For each possible retirement start year the tool runs your portfolio through the full horizon against what actually happened next, taking out your inflation-adjusted withdrawal each year via the chosen strategy.
Failure means the pot hit zero before the end; those start years show a
red band on the chart. Everything is in today's money: returns are converted to sterling and adjusted for UK inflation, so the withdrawal rate is a real, inflation-proofed income.
Currency: "unhedged" holds overseas assets in their own currencies and applies the historical sterling exchange-rate path; hedging removes that currency movement.
Valuation adjustment: based on the CAPE ratio — share price divided by 10-year average inflation-adjusted earnings — which is a rough guide to how dear a market is.

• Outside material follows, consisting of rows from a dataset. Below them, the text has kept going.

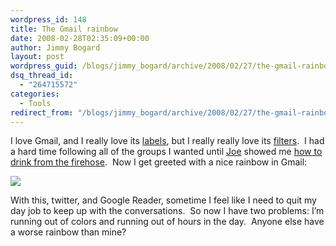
 ```yaml
---
wordpress_id: 148
title: The Gmail rainbow
date: 2008-02-28T02:35:09+00:00
author: Jimmy Bogard
layout: post
wordpress_guid: /blogs/jimmy_bogard/archive/2008/02/27/the-gmail-rainbow.aspx
dsq_thread_id:
  - "264715572"
categories:
  - Tools
redirect_from: "/blogs/jimmy_bogard/archive/2008/02/27/the-gmail-rainbow.aspx/"
---
```

I love Gmail, and I really love its [labels](http://mail.google.com/support/bin/answer.py?answer=6560), but I really really love its [filters](http://mail.google.com/support/bin/answer.py?hl=en&answer=6579).&nbsp; I had a hard time following all of the groups I wanted until [Joe](https://lostechies.com/blogs/joe_ocampo/default.aspx) showed me [how to drink from the firehose](https://lostechies.com/blogs/joe_ocampo/archive/2008/01/09/how-to-drink-from-a-fire-hose.aspx).&nbsp; Now I get greeted with a nice rainbow in Gmail:

 ![](http://grabbagoftimg.s3.amazonaws.com/gmail_rainbow.PNG)

With this, twitter, and Google Reader, sometime I feel like I need to quit my day job to keep up with the conversations.&nbsp; So now I have two problems: I&#8217;m running out of colors and running out of hours in the day.&nbsp; Anyone else have a worse rainbow than mine? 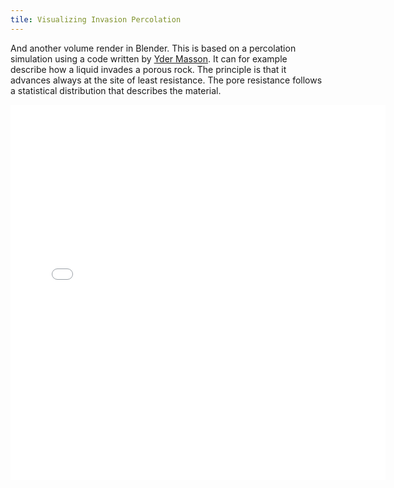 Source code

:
 ```yaml
---
tile: Visualizing Invasion Percolation
---
```


And another volume render in Blender.
This is based on a percolation simulation using a code written by <a href="https://sites.google.com/site/ydermasson/">Yder Masson</a>. It can for example describe how a liquid invades a porous rock. The principle is that it advances always at the site of least resistance. The pore resistance follows a statistical distribution that describes the material.

<iframe allowfullscreen="" frameborder="0" height="600" src="//www.youtube.com/embed/U5ltOcmB33o" width="600"></iframe>
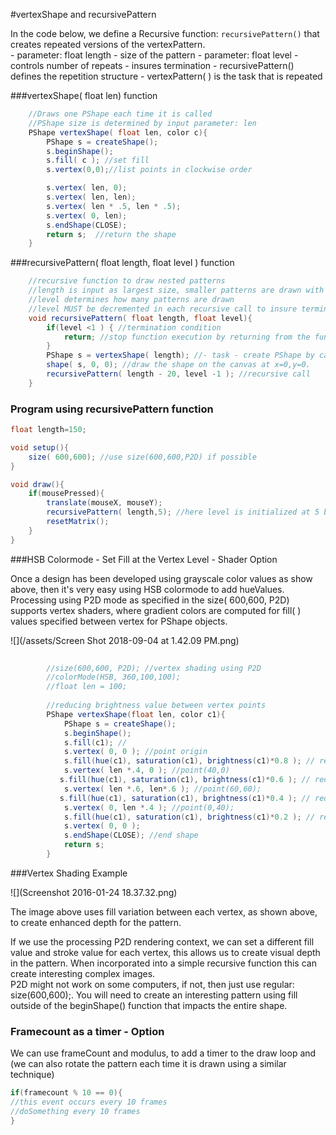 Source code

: #vertexShape and recursivePattern

In the code below, we define a Recursive function: `recursivePattern()` that creates repeated versions of the vertexPattern.  
    - parameter: float length - size of the pattern
    - parameter: float level - controls number of repeats - insures termination 
    - recursivePattern() defines the repetition structure
    - vertexPattern( ) is the task that is repeated
 
 ###vertexShape( float len)  function

```java
    //Draws one PShape each time it is called
    //PShape size is determined by input parameter: len
    PShape vertexShape( float len, color c){
        PShape s = createShape();
        s.beginShape();
        s.fill( c ); //set fill
        s.vertex(0,0);//list points in clockwise order

        s.vertex( len, 0); 
        s.vertex( len, len);
        s.vertex( len * .5, len * .5);
        s.vertex( 0, len);
        s.endShape(CLOSE);
        return s;  //return the shape
    }
```
  
###recursivePattern( float length, float level ) function
```java
    //recursive function to draw nested patterns
    //length is input as largest size, smaller patterns are drawn with each recursive call
    //level determines how many patterns are drawn
    //level MUST be decremented in each recursive call to insure termination
    void recursivePattern( float length, float level){
        if(level <1 ) { //termination condition
            return; //stop function execution by returning from the function
        }
        PShape s = vertexShape( length); //- task - create PShape by calling the vertexShape function
        shape( s, 0, 0); //draw the shape on the canvas at x=0,y=0.
        recursivePattern( length - 20, level -1 ); //recursive call
    }
```
### Program using recursivePattern function

```java
float length=150;

void setup(){
    size( 600,600); //use size(600,600,P2D) if possible
}

void draw(){
    if(mousePressed){
        translate(mouseX, mouseY);
        recursivePattern( length,5); //here level is initialized at 5 because we decrement it inside the recursive function
        resetMatrix();
    }
}
```

###HSB Colormode - Set Fill at the Vertex Level - Shader Option

Once a design has been developed using grayscale color values as show above, then it's very easy using HSB colormode to add hueValues. Processing using P2D mode as specified in the size\( 600,600, P2D\) supports vertex shaders, where gradient colors are computed for fill\( \) values specified between vertex for PShape objects.

![](/assets/Screen Shot 2018-09-04 at 1.42.09 PM.png)
```java
   
        //size(600,600, P2D); //vertex shading using P2D
        //colorMode(HSB, 360,100,100);
        //float len = 100;
        
        //reducing brightness value between vertex points
        PShape vertexShape(float len, color c1){
            PShape s = createShape();
            s.beginShape();
            s.fill(c1); // 
            s.vertex( 0, 0 ); //point origin
            s.fill(hue(c1), saturation(c1), brightness(c1)*0.8 ); // reduce brightness
            s.vertex( len *.4, 0 ); //point(40,0)
           s.fill(hue(c1), saturation(c1), brightness(c1)*0.6 ); // reduce brightness
            s.vertex( len *.6, len*.6 ); //point(60,60);
           s.fill(hue(c1), saturation(c1), brightness(c1)*0.4 ); // reduce brightness
            s.vertex( 0, len *.4 ); //point(0,40);
            s.fill(hue(c1), saturation(c1), brightness(c1)*0.2 ); // reduce brightness
            s.vertex( 0, 0 );
            s.endShape(CLOSE); //end shape
            return s;
        }
```
###Vertex Shading Example

![](Screenshot 2016-01-24 18.37.32.png)


The image above uses fill variation between each vertex, as shown above, to create enhanced depth for the pattern.

If we use the processing P2D rendering context, we can set a different fill value and stroke value for each vertex, this allows us to create visual depth in the pattern. When incorporated into a simple recursive function this can create interesting complex images.  
P2D might not work on some computers, if not, then just use regular: size\(600,600\);.  You will need to create an interesting pattern using fill outside of the beginShape\(\) function that impacts the entire shape.


### Framecount as a timer - Option
We can use frameCount and modulus, to add a timer to the draw loop and \(we can also rotate the pattern each time it is drawn using a similar technique\)

```java
if(framecount % 10 == 0){
//this event occurs every 10 frames
//doSomething every 10 frames
}
```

A high starting CAPE has historically been followed by weaker 10-year returns; fitting that relationship on US data since 1881 gives roughly: expected 10-year real return ≈ 0.3% + 0.90 × (1 ÷ CAPE). When the adjustment is on, the tool works out the gap between that CAPE-implied figure and the long-run average (~6.7%/yr) and subtracts it from the first 12 years' equity returns (largest in year one, fading to zero by year 12). It auto-selects the starting CAPE for the chosen market — about 38 for the US (expensive) and about 29 for Global (developed-markets, less so) as of early 2026 — so US gets a larger reduction. It lowers the average early return only; it does not raise the odds of a crash, which dear markets also tend to do, so if anything it understates the risk of starting expensive.